Saturday, March 26, 2022

Rapid Assault (RiffTrax)


Film Year:  1997
Genre:  Action
Director:  Fred Olen Ray
Starring:  Tim Abell, Jeff Rector, Lisa Mazzetti, Arthur Roberts, Don Scribner, Harrison Ray, Richard Gabai, Ricky Worth
RiffTrax Year:  2022
Riffers:  Michael J. Nelson, Kevin Murphy, Bill Corbett

The Movie

From the director and co-star of Fugitive Rage comes yet another assault on your common sense.  A Rapid Assault, if you will.  I actually spent quite a while during this movie wondering why I had more contempt for it than Fugitive Rage.  Fugitive Rage was a really dumb movie that had little redeeming value, and in quality Rapid Assault isn't much better or worse.  It could be that Rapid Assault is a bit more ambitious in scale, as it takes discount sets and tries to pass them off as high tech underwater bases making it appear even cheaper and dimwitted while Fugitive Rage mostly stuck to what it could pass off as with its tight budget.

Of course, Fugitive Rage also had nudity in it, and call me boorish all you want but that does ease the pain.  Rapid Assault has plunging necklines on its female leads, which is nice but it doesn't distract from what's so trash about this movie.

Rapid Assault is a cheapie designed to emulate high budget action fare featuring the likes of Nicolas Cage, Sylvester Stallone, Steven Segal, or whoever visiting a themed locale to stop terrorists from unleashing a bioweapon on the public.  In this case it has our action heroes on a military operation to fight the baddies in a lab under the surface of the ocean.  Despite all logical science of what such a lab would entail given water pressure, this entire facility's interior looks like some sort of abandoned warehouse that the film crew was given access to.

Even forgiving the lackluster set design of the film, the film lacks any cohesive logic.  The entire script of the film is the worst type of plot-driven, as scenarios push the film's story forward because the movie's direction needs them to, not because they make any sort of logistic sense.  One of our main characters is the daughter of a scientist character who is held hostage to make the scientist character cooperate, but they shoot him dead the exact same scene and still keep her hostage...for giggles?  I don't know.  They just kinda keep her and she stirs up trouble.  She even seems to forget she had a father as the film goes on, as it becomes clear she's only there to be the female lead because someone decided the movie needed one.  It's story logic like this that drives most sequences, often having characters relating knowledge they shouldn't really know about because the plot wants to move on.

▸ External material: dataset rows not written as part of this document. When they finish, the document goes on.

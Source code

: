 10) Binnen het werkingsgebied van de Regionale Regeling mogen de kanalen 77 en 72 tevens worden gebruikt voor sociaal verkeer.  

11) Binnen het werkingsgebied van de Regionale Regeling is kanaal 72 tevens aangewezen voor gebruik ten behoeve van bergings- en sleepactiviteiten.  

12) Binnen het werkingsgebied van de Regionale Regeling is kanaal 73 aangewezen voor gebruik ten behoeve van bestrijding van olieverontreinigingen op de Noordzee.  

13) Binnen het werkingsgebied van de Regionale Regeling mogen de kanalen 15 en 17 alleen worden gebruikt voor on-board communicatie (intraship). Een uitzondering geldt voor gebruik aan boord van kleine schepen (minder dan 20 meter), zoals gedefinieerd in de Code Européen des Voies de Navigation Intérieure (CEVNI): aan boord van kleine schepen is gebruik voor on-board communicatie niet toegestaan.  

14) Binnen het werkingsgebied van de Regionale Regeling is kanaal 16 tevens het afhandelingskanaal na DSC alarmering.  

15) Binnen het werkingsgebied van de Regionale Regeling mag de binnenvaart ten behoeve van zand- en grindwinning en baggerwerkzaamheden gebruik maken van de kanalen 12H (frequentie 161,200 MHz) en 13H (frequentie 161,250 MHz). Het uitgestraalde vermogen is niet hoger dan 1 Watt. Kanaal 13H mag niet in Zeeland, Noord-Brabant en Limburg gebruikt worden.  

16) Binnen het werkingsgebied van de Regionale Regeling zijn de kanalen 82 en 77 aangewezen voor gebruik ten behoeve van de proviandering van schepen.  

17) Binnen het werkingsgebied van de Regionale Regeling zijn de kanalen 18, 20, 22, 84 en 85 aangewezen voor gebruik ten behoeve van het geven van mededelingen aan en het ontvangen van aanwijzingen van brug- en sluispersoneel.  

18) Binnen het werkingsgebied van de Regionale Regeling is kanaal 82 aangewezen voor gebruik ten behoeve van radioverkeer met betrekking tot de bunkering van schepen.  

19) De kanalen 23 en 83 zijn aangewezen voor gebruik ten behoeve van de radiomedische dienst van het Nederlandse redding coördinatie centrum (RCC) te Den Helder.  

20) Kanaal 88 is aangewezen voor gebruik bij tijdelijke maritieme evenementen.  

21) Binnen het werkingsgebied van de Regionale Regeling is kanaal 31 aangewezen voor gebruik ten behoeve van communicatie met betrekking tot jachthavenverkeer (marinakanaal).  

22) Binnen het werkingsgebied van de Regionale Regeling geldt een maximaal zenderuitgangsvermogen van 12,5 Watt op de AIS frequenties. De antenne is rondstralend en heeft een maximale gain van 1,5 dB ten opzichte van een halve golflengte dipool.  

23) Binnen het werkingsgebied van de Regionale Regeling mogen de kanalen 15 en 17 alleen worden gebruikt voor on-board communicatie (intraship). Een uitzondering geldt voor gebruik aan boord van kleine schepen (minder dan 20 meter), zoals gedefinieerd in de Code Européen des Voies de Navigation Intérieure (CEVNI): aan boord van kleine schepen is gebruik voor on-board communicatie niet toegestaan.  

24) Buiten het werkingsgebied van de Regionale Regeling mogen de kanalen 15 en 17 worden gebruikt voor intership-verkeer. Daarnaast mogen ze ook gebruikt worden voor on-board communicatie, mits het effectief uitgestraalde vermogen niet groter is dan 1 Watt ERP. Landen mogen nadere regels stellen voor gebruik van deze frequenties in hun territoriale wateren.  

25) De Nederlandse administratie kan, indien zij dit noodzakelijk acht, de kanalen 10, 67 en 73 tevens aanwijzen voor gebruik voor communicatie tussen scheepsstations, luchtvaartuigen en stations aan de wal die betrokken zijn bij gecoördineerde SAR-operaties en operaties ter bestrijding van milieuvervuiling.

Rapid Assault is ambitious for a low budget actioner, though it can't seem to move its butt because it can't seem to afford to.  The one attempt at a large scale action scene has a missile explode over New York City, only to chip off the top of the Empire State Building like it were made out of Legos.  Smaller action scenes look like they're straight out of Space Mutiny, with people shooting at each other around stairwells with only the good guys ever hitting anybody.  Technically this action movie has action in it, or the bare minimum required to call it action in the first place.  I think that describes Rapid Assault the best:  bare minimum.


The Trax

Likewise, Rapid Assault's riff isn't as funny as Fugitive Rage's.  It's a bit of a lifeless film and it doesn't inspire much inspired comedy.  Mike, Kevin, and Bill seem to be in a rather lukewarm state during this movie, where they're a little bored but throw some stuff at it because they have a job to do.  It's hard to blame them, because this movie doesn't give them very much to work with, but to give it some credit it does stay at a moderate amusement level throughout.

Probably the most impressionable aspect of this riff is that Kevin is very into puns tonight, often coming up with cheesy 80's one-liners based on whatever crap is playing in front of him and he crafts it into something silly.  Mike and Bill get easily irritated with him, though that doesn't stop them from following suit at points only to have him point out their hypocrisy.  It's a cute running gag, though I wouldn't exactly call it funny as a lot of the jokes do induce a groan.  And if I'm groaning, I think a film riff could be threatened by that.

Luckily that isn't all that Rapid Assault had to offer.  The trio take immediate notice to the film's many logic holes and inconsistencies and question it out loud, a lot of it bringing a smile to my face as I was often thinking the same thing.  Rapid Assault didn't think out its plot before putting itself in front of a camera and it shows, so while this riff can tread on pointing out the obvious, it becomes a virtue because it really highlights what is wrong with this movie.  And, of course, we get some Space Mutiny references with some good, old-fashioned railing kills.  All of this makes Rapid Assault a decent sit-down with RiffTrax, though it's not one of their finest hours.